Overall, sustainable fashion apps are a convenient and accessible way for people to incorporate sustainable fashion practices into their daily lives.
Depop
Depop is a fully social-driven network that allows you to browse one of the world’s largest collections of pre-loved fashion.
They claim nearly 20 million users so that means you’re going to find plenty to suit every fashion taste and whim that you have.
The only downside of Depop is that it can become super addictive due to the bargains you discover there.
Stylebook
We’ve all bought clothing that we thought would look amazing with the things we already have and when we got it home? It just didn’t and then it lurked at the back of the closet for years before getting thrown out.
Stylebook lets you play dress up with style ideas without spending any money and thus, cuts down on buying the wrong items and fashion waste.
Good On You
We love the way that Good on You is developing and think it’s the best app of its kind, by far, so far in the marketplace.
It helps you assess the sustainability of brands by giving them rating scores against a number of environmental and ethical criteria and it pulls no punches while it does so.
We think it’s best to assess a brand using Good on You before you spend time falling in love with their clothes.
Done Good
Buying more clothes isn’t always sustainable but it is often necessary and Done Good wants to help you bridge the gap between buying clothes you love and buying clothes that love the planet.

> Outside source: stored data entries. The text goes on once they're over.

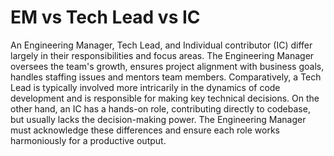 # EM vs Tech Lead vs IC

An Engineering Manager, Tech Lead, and Individual contributor (IC) differ largely in their responsibilities and focus areas. The Engineering Manager oversees the team's growth, ensures project alignment with business goals, handles staffing issues and mentors team members. Comparatively, a Tech Lead is typically involved more intricarily in the dynamics of code development and is responsible for making key technical decisions. On the other hand, an IC has a hands-on role, contributing directly to codebase, but usually lacks the decision-making power. The Engineering Manager must acknowledge these differences and ensure each role works harmoniously for a productive output. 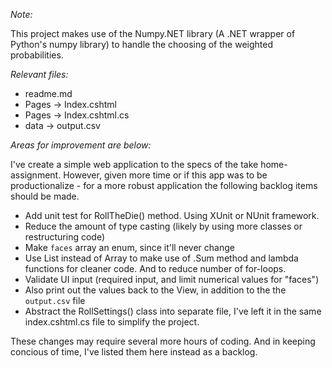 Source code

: *Note:* 

This project makes use of the Numpy.NET library (A .NET wrapper of Python's numpy library) to handle the choosing of the weighted probabilities.

*Relevant files:*

- readme.md
- Pages -> Index.cshtml
- Pages -> Index.cshtml.cs
- data -> output.csv


*Areas for improvement are below:*

I've create a simple web application to the specs of the take home-assignment. However, given more time or if this app was to be productionalize - for a more robust application the following backlog items should be made.

- Add unit test for RollTheDie() method. Using XUnit or NUnit framework. 
- Reduce the amount of type casting (likely by using more classes or restructuring code)
- Make `faces` array an enum, since it'll never change
- Use List instead of Array to make use of .Sum method and lambda functions for cleaner code. And to reduce number of for-loops.
- Validate UI input (required input, and limit numerical values for "faces")
- Also print out the values back to the View, in addition to the the `output.csv` file
- Abstract the RollSettings() class into separate file, I've left it in the same index.cshtml.cs file to simplify the project.


These changes may require several more hours of coding. And in keeping concious of time, I've listed them here instead as a backlog.
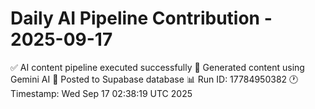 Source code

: # Daily AI Pipeline Contribution - 2025-09-17

✅ AI content pipeline executed successfully
🤖 Generated content using Gemini AI
💾 Posted to Supabase database
📊 Run ID: 17784950382
🕐 Timestamp: Wed Sep 17 02:38:19 UTC 2025

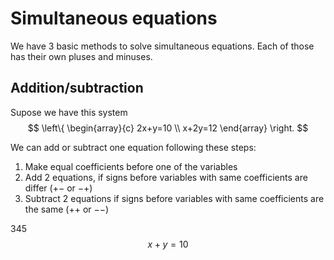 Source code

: # Simultaneous equations
We have 3 basic methods to solve simultaneous equations. Each of those has their own pluses and minuses.

## Addition/subtraction

Supose we have this system
$$
\left\{ 
\begin{array}{c}
2x+y=10 \\
x+2y=12
\end{array}
\right.
 $$
 
We can add or subtract one equation following these steps:
1. Make equal coefficients before one of the variables
2. Add 2 equations, if signs before variables with same coefficients are differ ($+ -$ or $-+$)
3. Subtract 2 equations if signs before variables with same coefficients are the same ($++$ or $--$)

$345$
$$x+y=10$$
<!--stackedit_data:
eyJoaXN0b3J5IjpbODM0ODYwNTldfQ==
--> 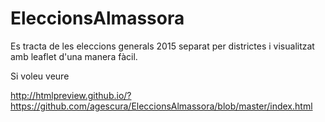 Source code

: # EleccionsAlmassora
Es tracta de les eleccions generals 2015 separat per districtes i visualitzat amb leaflet d'una manera fàcil.

Si voleu veure 

http://htmlpreview.github.io/?https://github.com/agescura/EleccionsAlmassora/blob/master/index.html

The app helps you find sustainable brands for the items you’re looking for as well as giving you discount codes for these brands which saves the money as you save the Earth.
Save Your Wardrobe
The best way to save the planet is to stop throwing out clothing once it’s worn and broken and instead, to repair and refurbish it.
This is how our grandparents lived, nobody in the post-war generation carelessly threw out that which could be repaired and that’s how Save the Wardrobe wants us to live too.
The app helps you source local repairs and dry cleaning services so that your clothes last longer.
Grailed
Shh, don’t tell anyone but, we’ve noticed that there’s a bit of a sexism issue in the slow fashion industry, it’s almost all targeted at women, as though, somehow, men don’t wear clothes too?
Grailed is an attempt to redress this incredible imbalance by encouraging men to go with preloved and preworn items when they’re updating their wardrobe.
It’s completely free to use and install too.
30 Wears
This is a great app that we think everyone should be excited about because it operates on a very simple premise – it doesn’t tell you what to wear or how to shop – instead, it encourages you to wear everything at least 30 times before you replace it.
Upload your clothing to the app, tag each item every time that you wear it, complete fun challenges and know that you’re no longer buying clothes just to throw them away.
Vinted
When you want to turn old clothes into cash or cash into new (but preloved) clothes then Vinted is the ultimate app to make it happen.
You can declutter to start your minimalist wardrobe and shift your excess clothing via Vinted and then you can start to restock from the huge community of similar folk moving their excess clothing.
Kind fashion on a global scale has never been easier.